(Saved entries)
◇ ◇ ◇ ◇
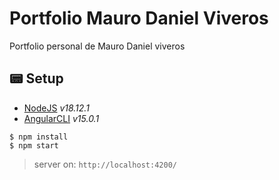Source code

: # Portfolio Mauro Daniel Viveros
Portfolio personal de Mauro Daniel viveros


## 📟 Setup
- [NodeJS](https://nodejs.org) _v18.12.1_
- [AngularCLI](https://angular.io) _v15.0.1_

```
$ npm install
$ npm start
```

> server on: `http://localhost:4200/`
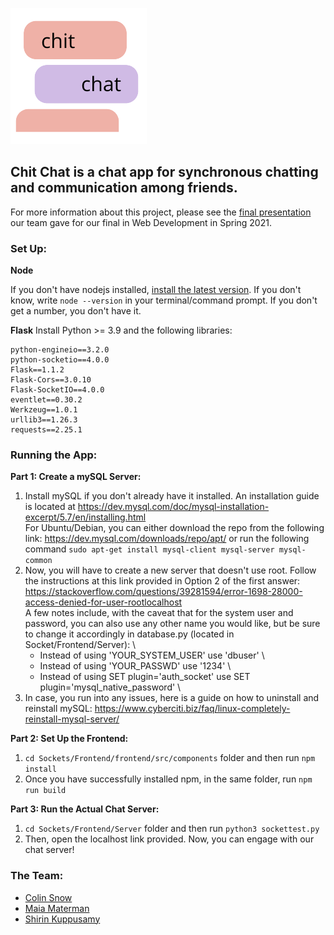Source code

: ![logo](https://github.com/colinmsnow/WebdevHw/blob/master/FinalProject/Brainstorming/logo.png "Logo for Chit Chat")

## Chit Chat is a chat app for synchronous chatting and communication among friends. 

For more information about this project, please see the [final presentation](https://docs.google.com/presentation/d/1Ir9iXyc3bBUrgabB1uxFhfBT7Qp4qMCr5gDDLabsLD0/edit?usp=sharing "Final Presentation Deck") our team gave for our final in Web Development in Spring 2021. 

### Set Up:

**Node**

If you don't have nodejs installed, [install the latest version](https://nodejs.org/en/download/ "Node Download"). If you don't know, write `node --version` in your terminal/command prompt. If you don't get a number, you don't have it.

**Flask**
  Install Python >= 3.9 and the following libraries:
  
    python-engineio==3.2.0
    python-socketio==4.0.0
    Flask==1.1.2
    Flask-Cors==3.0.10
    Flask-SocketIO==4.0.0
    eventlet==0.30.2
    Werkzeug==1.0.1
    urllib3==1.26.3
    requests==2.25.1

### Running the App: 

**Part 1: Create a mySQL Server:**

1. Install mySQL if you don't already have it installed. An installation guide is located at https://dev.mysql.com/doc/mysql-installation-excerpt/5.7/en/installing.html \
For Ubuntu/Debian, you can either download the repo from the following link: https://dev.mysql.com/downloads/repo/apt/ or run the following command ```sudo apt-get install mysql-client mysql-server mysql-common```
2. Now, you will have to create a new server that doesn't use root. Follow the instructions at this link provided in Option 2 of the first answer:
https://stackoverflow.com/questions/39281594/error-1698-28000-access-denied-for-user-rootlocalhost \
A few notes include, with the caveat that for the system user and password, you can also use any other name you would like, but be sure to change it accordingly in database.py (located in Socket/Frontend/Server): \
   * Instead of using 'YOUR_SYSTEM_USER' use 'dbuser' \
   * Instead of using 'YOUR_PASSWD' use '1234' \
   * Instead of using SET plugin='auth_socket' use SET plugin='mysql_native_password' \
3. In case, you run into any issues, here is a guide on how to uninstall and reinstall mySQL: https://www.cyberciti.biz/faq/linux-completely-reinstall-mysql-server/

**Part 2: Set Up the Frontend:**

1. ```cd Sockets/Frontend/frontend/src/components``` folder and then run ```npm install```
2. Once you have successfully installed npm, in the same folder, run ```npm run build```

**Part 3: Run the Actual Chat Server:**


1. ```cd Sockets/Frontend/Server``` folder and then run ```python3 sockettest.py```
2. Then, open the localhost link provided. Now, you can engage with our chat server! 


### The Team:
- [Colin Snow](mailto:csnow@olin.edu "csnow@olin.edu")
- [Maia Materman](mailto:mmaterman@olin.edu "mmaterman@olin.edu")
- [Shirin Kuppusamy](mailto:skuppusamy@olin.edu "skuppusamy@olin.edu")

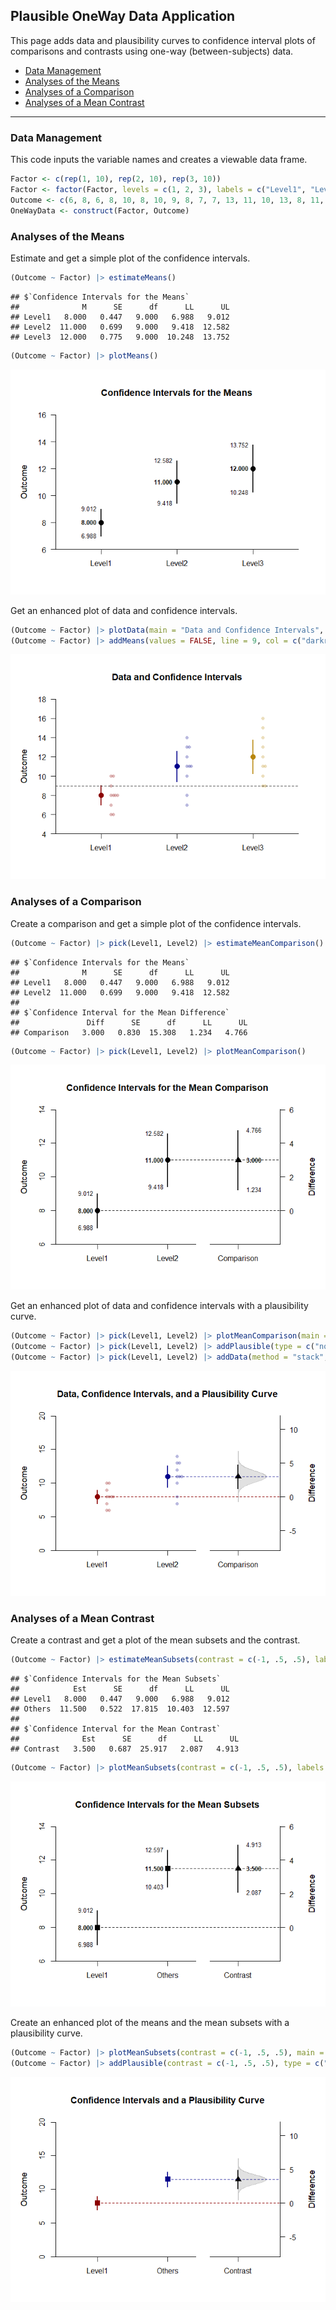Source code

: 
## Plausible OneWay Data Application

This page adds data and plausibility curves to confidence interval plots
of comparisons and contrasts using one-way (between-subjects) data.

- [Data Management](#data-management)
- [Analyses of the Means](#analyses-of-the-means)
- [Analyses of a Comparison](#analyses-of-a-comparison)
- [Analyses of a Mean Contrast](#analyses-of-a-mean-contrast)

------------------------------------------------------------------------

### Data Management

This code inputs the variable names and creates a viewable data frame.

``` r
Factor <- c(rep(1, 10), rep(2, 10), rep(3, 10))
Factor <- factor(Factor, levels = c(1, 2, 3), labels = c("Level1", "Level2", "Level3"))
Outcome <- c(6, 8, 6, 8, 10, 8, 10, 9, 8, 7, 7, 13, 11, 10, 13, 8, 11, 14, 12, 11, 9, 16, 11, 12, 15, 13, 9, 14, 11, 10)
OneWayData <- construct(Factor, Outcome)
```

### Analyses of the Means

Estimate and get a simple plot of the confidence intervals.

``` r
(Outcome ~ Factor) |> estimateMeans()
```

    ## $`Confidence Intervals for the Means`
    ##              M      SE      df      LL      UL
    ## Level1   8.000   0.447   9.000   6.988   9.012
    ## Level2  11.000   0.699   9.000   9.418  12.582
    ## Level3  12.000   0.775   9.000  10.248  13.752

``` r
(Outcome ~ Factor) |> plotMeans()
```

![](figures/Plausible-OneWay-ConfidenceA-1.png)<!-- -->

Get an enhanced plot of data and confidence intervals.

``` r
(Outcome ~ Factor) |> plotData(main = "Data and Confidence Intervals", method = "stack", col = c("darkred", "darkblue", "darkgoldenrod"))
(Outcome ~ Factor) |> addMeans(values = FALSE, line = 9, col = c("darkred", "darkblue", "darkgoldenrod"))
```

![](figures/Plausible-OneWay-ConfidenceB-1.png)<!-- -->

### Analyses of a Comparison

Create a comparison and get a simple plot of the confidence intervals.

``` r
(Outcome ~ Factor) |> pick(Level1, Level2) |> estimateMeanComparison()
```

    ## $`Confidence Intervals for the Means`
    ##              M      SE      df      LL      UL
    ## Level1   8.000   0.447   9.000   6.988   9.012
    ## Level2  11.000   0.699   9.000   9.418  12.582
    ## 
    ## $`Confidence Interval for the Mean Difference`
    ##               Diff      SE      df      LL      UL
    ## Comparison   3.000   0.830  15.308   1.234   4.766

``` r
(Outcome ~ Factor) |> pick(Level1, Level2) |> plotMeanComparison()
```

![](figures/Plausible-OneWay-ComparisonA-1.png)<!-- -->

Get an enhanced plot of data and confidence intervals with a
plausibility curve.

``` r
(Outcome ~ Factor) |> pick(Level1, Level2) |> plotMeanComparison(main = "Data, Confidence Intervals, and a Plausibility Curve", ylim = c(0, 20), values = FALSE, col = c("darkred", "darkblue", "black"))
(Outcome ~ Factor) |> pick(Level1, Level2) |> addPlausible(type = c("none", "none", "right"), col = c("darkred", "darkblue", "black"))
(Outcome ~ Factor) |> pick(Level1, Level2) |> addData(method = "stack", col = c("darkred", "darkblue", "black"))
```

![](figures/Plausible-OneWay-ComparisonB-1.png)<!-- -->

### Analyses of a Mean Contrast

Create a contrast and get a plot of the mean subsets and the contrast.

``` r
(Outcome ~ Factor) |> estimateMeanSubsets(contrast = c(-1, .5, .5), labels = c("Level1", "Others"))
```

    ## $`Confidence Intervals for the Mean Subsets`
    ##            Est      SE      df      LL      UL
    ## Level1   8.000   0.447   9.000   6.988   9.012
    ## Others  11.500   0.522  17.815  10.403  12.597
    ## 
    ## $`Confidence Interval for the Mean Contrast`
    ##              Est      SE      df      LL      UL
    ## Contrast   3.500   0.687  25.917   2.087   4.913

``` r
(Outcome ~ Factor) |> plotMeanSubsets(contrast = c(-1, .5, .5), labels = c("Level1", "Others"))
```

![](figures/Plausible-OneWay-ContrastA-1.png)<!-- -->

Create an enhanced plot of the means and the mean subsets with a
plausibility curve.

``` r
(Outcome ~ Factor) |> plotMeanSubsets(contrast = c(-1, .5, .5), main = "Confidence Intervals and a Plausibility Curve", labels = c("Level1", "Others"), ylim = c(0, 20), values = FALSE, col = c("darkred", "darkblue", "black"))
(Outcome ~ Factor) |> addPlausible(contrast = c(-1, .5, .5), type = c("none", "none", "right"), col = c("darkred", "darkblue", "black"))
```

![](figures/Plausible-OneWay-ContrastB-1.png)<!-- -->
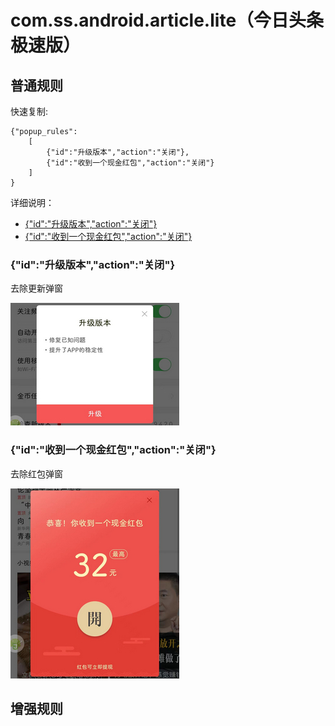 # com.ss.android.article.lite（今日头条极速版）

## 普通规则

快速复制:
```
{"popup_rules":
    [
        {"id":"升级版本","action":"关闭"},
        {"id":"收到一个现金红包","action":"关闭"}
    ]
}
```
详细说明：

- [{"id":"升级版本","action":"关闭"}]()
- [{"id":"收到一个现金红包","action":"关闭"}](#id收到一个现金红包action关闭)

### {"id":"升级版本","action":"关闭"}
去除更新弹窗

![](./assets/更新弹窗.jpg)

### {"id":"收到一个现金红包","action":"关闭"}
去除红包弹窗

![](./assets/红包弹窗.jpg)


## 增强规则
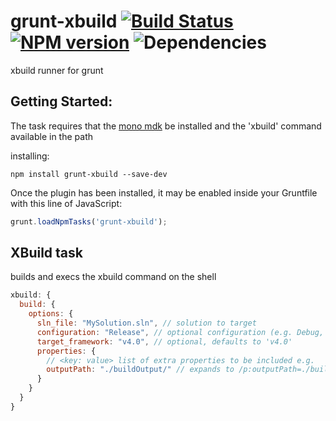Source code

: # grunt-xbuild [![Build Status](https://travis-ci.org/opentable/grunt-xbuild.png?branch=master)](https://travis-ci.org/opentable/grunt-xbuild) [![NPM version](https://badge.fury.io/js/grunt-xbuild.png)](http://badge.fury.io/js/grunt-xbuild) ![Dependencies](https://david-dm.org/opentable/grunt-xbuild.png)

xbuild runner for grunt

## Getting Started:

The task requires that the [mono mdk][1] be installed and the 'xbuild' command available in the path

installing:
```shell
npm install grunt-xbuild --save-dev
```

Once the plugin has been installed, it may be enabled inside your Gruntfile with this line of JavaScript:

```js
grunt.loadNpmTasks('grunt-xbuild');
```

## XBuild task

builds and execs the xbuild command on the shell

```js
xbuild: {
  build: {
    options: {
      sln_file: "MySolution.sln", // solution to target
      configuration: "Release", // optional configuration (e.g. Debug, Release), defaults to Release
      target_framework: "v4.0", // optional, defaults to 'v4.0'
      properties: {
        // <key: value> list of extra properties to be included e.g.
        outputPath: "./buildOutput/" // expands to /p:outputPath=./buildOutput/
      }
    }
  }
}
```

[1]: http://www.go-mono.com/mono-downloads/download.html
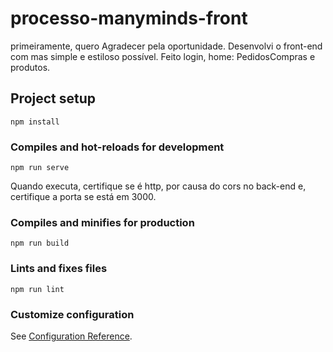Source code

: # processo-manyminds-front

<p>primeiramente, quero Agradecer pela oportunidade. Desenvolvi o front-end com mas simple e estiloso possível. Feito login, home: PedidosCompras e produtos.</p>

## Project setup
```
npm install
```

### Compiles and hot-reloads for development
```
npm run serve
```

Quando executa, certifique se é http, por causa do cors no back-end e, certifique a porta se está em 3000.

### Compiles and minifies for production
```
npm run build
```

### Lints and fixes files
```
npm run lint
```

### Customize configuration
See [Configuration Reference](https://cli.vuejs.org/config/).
◇ ◇ ◇ ◇
### Task requirements
Throughout the data above, count the lines where the word "type" occurs, and report that figure alone.

### Written response
2